• **Data to examine**

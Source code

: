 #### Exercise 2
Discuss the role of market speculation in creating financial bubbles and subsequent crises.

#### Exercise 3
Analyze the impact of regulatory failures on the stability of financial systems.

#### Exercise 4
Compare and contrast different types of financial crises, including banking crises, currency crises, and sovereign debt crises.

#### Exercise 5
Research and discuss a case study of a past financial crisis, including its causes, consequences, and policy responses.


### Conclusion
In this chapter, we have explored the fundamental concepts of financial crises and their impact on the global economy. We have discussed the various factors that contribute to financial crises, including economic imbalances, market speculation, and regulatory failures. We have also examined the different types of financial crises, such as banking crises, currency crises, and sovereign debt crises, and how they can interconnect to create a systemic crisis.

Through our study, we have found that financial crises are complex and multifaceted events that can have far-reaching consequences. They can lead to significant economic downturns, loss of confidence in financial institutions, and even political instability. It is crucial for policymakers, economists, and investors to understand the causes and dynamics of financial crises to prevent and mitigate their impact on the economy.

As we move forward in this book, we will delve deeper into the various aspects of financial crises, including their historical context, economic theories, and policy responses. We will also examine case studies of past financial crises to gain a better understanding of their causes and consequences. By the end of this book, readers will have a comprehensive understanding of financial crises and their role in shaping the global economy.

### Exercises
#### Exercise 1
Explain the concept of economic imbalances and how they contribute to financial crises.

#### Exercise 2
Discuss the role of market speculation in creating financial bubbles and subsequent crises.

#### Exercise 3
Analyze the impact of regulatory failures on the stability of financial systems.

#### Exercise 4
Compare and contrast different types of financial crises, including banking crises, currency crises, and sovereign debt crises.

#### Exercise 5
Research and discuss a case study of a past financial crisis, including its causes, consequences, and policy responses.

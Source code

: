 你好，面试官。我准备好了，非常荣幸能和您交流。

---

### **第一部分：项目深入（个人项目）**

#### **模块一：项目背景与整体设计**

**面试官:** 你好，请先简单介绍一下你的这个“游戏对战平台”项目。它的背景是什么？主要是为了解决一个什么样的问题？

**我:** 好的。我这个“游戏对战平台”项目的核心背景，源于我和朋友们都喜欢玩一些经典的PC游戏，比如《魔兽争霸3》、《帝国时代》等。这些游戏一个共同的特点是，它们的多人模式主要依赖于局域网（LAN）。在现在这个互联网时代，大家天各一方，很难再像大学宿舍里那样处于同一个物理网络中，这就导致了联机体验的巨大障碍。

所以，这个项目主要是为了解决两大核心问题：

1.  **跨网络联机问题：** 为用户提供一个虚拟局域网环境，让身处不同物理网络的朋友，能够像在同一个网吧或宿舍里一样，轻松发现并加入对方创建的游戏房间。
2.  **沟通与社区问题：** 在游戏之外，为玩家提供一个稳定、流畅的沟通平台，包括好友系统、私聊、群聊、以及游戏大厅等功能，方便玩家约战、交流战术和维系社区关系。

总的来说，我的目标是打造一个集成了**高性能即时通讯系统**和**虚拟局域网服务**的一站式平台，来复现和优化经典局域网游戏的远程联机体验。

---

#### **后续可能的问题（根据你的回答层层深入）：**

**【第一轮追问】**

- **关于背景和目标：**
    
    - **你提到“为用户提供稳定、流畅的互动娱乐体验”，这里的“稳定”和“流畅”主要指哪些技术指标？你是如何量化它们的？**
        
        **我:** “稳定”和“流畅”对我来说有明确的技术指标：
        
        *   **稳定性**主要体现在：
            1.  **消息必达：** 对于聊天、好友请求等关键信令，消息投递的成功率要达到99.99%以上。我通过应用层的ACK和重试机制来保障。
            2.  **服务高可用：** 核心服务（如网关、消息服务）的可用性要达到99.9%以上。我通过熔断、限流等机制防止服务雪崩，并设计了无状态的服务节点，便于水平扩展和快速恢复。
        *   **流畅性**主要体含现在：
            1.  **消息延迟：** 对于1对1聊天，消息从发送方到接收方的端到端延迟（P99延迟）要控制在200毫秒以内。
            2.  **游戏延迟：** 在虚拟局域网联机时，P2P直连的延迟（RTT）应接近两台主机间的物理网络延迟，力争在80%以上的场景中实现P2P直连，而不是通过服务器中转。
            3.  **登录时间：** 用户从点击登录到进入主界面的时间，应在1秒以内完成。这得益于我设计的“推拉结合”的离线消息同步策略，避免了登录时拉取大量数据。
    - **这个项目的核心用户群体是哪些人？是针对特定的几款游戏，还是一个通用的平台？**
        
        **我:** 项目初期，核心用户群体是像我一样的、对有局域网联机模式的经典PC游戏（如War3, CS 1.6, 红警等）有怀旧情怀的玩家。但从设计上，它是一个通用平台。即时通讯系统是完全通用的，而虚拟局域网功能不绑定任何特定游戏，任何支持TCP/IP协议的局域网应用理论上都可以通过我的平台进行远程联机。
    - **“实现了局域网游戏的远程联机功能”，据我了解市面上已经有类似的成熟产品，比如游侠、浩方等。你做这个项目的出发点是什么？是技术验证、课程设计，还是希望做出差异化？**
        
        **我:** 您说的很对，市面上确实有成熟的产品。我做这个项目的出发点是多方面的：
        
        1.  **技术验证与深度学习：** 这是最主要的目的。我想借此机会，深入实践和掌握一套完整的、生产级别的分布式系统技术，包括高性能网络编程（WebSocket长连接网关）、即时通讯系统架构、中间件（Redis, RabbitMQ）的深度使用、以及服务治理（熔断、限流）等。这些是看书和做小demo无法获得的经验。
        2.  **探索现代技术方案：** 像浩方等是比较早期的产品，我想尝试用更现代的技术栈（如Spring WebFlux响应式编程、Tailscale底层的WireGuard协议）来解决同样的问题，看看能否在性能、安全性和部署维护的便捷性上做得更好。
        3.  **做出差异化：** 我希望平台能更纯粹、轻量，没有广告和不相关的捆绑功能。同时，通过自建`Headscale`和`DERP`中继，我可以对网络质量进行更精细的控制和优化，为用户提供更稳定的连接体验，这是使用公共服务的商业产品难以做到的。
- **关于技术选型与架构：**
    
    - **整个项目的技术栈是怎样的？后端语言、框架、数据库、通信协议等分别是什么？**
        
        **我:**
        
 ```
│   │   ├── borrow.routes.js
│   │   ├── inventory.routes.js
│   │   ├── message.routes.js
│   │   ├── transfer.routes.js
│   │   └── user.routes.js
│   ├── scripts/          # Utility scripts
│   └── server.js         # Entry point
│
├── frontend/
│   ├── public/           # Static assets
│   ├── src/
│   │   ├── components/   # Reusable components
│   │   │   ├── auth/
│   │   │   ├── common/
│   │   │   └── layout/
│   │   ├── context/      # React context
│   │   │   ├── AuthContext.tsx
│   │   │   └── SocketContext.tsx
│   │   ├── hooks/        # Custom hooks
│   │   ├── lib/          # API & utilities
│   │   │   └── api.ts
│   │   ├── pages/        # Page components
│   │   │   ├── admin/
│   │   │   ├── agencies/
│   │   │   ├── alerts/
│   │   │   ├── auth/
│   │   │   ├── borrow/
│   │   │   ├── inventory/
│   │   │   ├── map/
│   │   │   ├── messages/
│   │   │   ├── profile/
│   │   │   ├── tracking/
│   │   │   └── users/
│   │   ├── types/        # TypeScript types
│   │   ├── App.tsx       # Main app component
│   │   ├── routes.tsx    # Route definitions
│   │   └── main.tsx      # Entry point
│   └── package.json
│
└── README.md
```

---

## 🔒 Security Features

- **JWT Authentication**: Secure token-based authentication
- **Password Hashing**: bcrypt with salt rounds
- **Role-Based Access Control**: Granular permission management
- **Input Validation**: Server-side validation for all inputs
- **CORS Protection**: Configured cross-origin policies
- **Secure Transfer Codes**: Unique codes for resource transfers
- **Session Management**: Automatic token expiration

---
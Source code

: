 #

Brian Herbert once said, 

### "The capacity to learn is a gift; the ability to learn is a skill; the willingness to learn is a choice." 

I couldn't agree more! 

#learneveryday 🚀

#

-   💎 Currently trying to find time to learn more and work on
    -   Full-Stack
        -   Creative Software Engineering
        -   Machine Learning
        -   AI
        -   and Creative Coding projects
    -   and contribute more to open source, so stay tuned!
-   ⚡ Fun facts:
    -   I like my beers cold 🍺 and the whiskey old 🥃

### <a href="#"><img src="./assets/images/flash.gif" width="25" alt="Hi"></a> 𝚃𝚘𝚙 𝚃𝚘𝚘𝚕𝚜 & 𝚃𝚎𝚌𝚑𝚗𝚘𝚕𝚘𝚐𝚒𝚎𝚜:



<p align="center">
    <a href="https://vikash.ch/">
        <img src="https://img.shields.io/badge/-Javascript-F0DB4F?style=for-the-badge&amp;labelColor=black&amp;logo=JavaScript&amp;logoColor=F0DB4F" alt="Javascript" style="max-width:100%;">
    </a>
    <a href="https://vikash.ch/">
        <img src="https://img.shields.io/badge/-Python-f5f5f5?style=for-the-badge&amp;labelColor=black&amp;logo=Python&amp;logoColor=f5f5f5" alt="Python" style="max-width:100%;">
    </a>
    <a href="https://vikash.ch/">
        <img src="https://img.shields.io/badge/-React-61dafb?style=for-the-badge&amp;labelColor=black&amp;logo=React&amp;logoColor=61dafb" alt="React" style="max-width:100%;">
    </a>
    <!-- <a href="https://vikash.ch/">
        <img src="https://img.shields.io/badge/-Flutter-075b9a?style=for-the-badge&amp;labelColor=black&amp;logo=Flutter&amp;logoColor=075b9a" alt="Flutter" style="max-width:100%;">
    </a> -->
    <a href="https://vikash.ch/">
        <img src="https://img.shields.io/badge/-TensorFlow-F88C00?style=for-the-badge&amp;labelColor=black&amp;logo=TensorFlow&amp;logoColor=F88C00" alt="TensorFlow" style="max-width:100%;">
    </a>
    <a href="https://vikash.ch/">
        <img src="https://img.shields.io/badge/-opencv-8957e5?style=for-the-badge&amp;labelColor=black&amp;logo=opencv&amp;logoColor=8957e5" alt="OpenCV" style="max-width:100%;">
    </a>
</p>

• **Work to complete**
Your reply should be one number: the count of lines above that hold the word "types".

• **Answer area**
4